[Material to process]

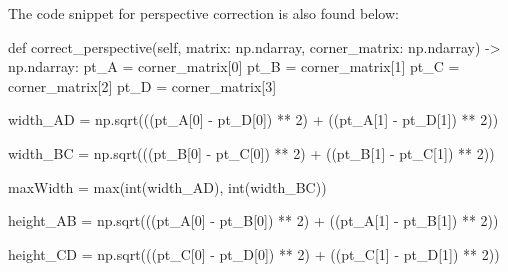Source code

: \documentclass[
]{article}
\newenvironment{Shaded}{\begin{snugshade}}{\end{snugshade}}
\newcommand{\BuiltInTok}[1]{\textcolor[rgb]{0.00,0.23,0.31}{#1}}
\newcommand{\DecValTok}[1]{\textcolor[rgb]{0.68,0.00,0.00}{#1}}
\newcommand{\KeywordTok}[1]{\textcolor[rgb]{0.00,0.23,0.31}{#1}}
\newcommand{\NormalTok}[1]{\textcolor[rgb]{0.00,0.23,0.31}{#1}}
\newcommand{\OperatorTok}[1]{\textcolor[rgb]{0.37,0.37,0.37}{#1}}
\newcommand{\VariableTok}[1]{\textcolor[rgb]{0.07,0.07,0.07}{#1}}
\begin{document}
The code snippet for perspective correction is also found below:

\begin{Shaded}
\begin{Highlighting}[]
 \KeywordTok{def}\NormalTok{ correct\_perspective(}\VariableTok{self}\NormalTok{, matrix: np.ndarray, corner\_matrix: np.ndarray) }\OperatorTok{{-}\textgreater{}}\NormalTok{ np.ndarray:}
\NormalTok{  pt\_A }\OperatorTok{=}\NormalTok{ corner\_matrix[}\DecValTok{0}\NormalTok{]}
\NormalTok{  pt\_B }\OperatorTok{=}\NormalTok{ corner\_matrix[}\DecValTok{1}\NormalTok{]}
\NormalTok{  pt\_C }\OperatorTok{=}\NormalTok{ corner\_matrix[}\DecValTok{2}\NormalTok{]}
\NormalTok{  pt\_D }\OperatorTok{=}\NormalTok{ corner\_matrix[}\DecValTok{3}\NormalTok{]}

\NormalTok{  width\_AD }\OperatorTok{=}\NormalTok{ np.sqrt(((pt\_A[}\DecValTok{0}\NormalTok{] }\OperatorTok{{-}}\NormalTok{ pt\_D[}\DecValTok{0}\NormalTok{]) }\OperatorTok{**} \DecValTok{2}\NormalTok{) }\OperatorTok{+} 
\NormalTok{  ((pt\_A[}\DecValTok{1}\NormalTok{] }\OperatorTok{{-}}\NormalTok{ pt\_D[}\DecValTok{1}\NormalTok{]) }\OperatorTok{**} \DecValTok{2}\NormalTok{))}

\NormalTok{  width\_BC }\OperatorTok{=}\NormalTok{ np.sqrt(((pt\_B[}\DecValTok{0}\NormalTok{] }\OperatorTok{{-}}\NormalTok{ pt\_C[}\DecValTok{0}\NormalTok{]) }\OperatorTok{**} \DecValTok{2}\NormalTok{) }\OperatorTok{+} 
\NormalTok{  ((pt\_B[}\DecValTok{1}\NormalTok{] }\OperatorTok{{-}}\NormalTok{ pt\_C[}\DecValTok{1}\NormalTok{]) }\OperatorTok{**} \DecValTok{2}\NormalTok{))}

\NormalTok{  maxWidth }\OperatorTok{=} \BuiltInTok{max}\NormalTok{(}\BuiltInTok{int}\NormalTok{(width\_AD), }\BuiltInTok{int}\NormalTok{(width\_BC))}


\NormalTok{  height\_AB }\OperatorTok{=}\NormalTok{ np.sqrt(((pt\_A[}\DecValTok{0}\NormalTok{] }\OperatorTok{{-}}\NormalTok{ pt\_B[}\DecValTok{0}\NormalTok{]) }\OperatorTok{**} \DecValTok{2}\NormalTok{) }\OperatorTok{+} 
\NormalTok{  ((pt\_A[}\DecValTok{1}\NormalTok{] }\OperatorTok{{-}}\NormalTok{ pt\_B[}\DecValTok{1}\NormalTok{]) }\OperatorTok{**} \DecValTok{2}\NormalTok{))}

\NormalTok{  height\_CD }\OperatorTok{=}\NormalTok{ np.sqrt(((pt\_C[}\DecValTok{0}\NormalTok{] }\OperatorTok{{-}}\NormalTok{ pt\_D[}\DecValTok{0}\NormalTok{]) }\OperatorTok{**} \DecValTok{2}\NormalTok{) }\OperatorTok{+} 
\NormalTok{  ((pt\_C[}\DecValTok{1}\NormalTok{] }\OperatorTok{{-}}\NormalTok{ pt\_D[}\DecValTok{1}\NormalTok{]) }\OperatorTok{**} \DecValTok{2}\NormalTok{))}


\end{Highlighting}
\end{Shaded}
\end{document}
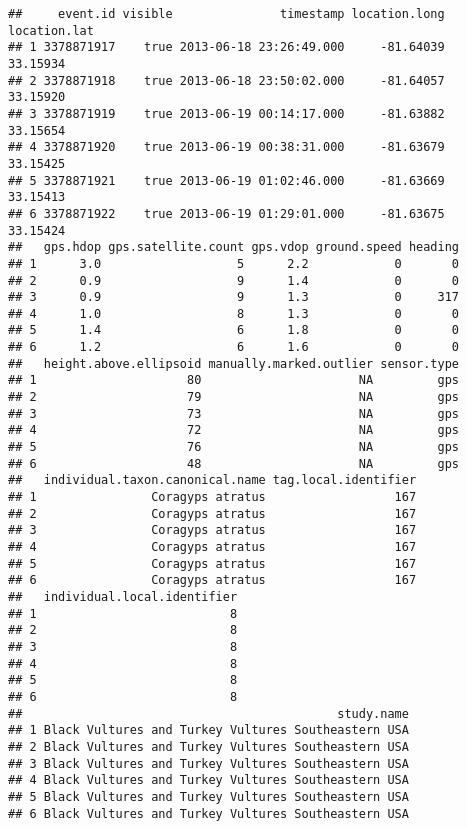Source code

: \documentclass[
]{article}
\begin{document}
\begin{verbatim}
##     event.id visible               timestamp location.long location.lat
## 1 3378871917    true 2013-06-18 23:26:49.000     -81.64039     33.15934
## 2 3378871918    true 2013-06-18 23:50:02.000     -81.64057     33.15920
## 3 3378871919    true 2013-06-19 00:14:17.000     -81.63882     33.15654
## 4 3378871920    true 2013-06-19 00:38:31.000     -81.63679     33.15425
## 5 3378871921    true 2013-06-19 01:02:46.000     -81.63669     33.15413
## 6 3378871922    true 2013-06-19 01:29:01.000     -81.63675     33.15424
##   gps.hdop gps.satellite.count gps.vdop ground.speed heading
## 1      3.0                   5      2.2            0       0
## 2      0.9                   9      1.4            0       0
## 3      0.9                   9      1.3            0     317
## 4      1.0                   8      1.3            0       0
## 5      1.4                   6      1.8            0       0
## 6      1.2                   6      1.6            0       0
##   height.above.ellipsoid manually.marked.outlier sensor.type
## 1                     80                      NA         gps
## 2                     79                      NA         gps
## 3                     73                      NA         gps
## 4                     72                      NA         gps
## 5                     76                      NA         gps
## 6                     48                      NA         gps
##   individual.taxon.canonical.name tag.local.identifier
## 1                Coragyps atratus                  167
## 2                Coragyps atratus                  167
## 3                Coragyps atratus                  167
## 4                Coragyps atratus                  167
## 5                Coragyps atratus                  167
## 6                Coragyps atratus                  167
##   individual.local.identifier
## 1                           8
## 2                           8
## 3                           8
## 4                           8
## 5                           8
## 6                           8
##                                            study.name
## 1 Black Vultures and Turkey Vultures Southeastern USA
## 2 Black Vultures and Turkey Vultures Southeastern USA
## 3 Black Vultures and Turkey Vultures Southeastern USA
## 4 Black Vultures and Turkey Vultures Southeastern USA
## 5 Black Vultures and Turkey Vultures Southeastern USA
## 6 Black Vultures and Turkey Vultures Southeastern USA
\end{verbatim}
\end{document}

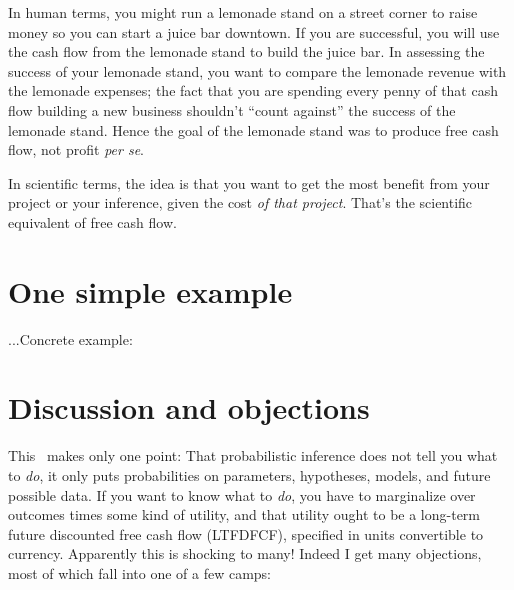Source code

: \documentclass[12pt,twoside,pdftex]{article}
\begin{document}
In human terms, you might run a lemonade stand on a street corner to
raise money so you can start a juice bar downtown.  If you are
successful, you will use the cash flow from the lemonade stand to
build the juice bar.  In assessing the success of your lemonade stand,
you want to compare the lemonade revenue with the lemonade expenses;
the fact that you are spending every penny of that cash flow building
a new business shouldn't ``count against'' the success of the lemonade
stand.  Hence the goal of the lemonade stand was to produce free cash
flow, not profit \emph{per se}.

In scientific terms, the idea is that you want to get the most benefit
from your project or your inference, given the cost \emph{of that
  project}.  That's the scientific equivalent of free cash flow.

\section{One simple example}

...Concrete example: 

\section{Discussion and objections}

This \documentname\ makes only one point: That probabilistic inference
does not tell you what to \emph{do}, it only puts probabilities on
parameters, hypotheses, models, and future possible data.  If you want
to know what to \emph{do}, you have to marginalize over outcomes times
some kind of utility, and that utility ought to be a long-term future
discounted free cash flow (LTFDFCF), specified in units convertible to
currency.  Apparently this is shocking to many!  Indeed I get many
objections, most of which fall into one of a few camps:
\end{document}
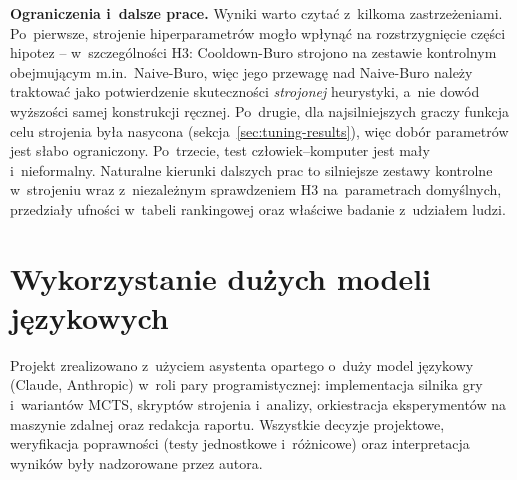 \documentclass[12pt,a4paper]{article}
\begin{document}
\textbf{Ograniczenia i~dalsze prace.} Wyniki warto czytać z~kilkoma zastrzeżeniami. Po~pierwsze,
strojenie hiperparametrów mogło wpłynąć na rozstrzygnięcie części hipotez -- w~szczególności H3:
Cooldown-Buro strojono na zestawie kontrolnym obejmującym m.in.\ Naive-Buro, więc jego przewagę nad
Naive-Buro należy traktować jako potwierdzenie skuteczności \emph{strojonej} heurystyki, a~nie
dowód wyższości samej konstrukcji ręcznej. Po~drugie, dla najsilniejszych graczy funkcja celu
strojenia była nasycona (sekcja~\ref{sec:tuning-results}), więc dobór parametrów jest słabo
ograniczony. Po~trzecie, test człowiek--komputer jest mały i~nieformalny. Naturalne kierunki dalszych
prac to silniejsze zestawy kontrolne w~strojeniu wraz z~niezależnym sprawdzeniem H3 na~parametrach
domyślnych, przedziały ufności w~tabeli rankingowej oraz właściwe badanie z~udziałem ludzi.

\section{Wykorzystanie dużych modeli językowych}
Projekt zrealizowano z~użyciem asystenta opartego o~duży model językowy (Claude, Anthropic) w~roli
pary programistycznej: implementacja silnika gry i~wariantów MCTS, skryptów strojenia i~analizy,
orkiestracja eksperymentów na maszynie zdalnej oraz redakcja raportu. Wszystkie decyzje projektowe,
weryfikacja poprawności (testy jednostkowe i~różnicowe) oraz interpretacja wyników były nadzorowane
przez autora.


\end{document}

[/Material to process]
[Material to process]

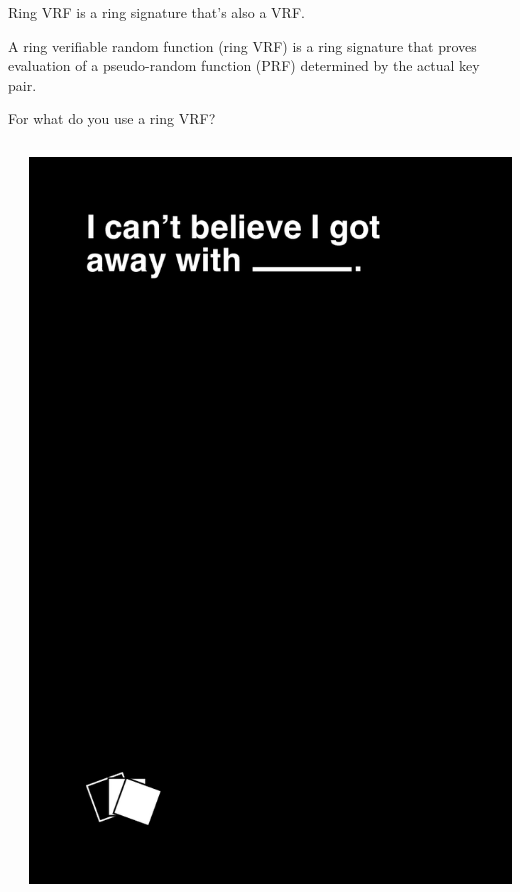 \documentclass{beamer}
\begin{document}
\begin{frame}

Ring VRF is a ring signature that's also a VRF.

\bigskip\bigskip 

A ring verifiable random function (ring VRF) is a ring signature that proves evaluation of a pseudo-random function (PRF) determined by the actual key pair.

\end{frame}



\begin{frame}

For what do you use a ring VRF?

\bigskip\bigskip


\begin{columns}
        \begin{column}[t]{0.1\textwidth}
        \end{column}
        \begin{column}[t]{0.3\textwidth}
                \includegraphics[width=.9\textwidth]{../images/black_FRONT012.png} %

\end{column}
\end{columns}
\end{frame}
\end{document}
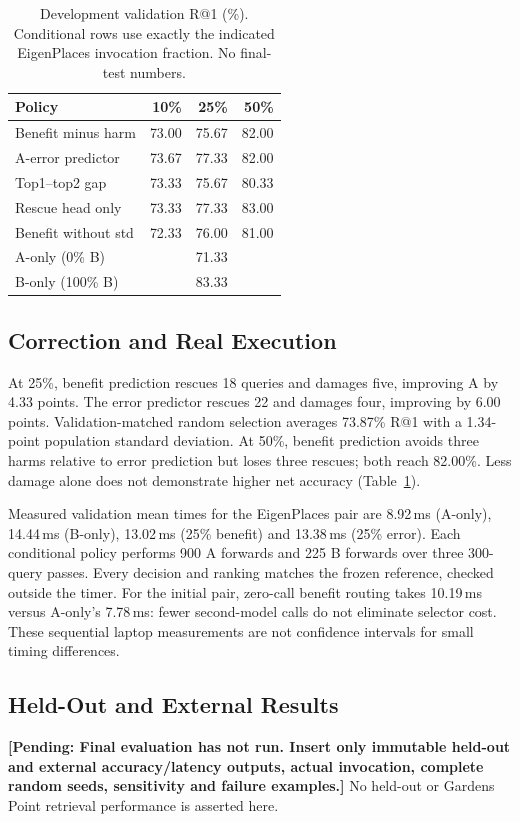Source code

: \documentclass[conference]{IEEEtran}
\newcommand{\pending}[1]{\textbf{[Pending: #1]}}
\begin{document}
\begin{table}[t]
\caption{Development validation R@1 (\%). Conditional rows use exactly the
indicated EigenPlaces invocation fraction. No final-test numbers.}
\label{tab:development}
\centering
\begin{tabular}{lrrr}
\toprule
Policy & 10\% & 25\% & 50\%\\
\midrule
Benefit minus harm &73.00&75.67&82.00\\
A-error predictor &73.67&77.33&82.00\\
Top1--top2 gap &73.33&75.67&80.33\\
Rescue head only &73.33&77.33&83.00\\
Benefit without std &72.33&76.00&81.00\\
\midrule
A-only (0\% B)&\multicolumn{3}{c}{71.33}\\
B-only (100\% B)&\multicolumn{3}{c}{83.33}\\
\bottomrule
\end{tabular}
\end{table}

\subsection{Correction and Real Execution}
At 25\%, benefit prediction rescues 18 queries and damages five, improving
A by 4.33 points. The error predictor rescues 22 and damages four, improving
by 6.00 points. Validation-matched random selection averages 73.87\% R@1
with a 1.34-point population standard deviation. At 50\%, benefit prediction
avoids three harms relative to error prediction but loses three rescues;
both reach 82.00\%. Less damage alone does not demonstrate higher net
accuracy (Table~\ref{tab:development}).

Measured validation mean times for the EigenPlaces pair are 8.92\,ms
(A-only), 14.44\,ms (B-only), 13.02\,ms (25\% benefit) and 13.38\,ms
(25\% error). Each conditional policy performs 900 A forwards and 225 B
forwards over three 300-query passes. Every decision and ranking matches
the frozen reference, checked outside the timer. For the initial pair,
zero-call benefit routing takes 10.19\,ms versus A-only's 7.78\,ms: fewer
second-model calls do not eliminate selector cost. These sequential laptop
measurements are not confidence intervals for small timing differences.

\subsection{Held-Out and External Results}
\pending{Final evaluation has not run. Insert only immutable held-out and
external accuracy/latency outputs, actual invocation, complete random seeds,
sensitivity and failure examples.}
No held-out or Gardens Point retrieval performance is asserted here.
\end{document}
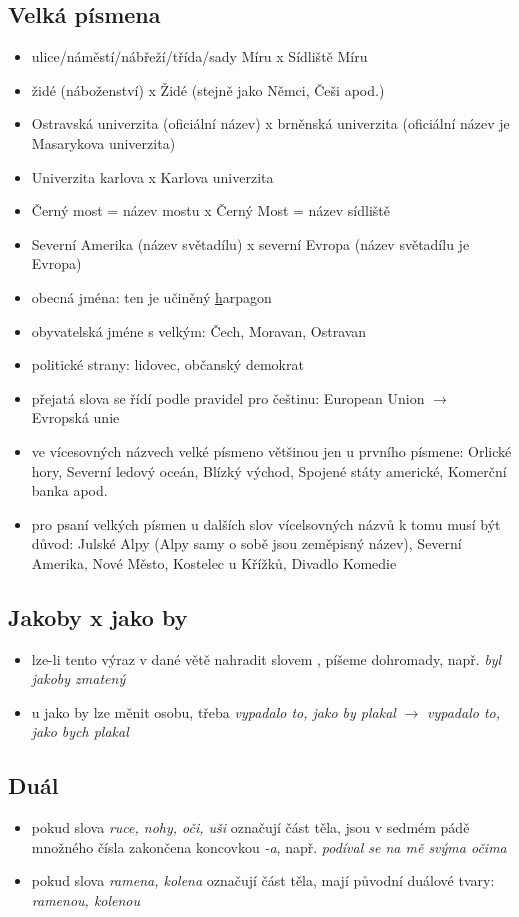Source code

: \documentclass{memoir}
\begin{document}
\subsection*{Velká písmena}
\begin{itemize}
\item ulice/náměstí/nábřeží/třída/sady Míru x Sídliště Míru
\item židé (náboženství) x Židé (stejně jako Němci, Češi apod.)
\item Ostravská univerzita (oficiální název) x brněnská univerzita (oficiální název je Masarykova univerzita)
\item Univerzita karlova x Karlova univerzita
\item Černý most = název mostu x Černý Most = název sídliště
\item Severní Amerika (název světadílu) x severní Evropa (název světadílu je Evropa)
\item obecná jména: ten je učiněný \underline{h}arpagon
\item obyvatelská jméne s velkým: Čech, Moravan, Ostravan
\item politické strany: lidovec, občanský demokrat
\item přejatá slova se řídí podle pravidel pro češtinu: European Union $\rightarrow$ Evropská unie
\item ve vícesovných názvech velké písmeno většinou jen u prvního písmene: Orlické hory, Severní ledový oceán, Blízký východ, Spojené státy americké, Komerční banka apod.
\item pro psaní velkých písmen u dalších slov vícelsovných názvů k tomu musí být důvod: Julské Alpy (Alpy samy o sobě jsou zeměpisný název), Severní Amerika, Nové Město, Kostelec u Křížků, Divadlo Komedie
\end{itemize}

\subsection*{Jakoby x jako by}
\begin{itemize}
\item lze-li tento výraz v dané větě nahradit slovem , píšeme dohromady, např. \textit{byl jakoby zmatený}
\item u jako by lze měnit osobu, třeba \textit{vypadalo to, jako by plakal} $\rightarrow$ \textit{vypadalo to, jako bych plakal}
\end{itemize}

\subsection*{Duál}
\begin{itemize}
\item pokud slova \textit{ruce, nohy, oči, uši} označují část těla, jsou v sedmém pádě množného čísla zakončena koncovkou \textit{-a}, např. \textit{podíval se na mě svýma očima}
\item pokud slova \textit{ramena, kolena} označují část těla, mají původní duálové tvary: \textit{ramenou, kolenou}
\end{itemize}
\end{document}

[/Material to process]

(What you should do)
Collect the lines of the data that carry the word "over".

(Answer below)
to know what to \emph{do}, you have to marginalize over outcomes times
forwards over three 300-query passes. Every decision and ranking matches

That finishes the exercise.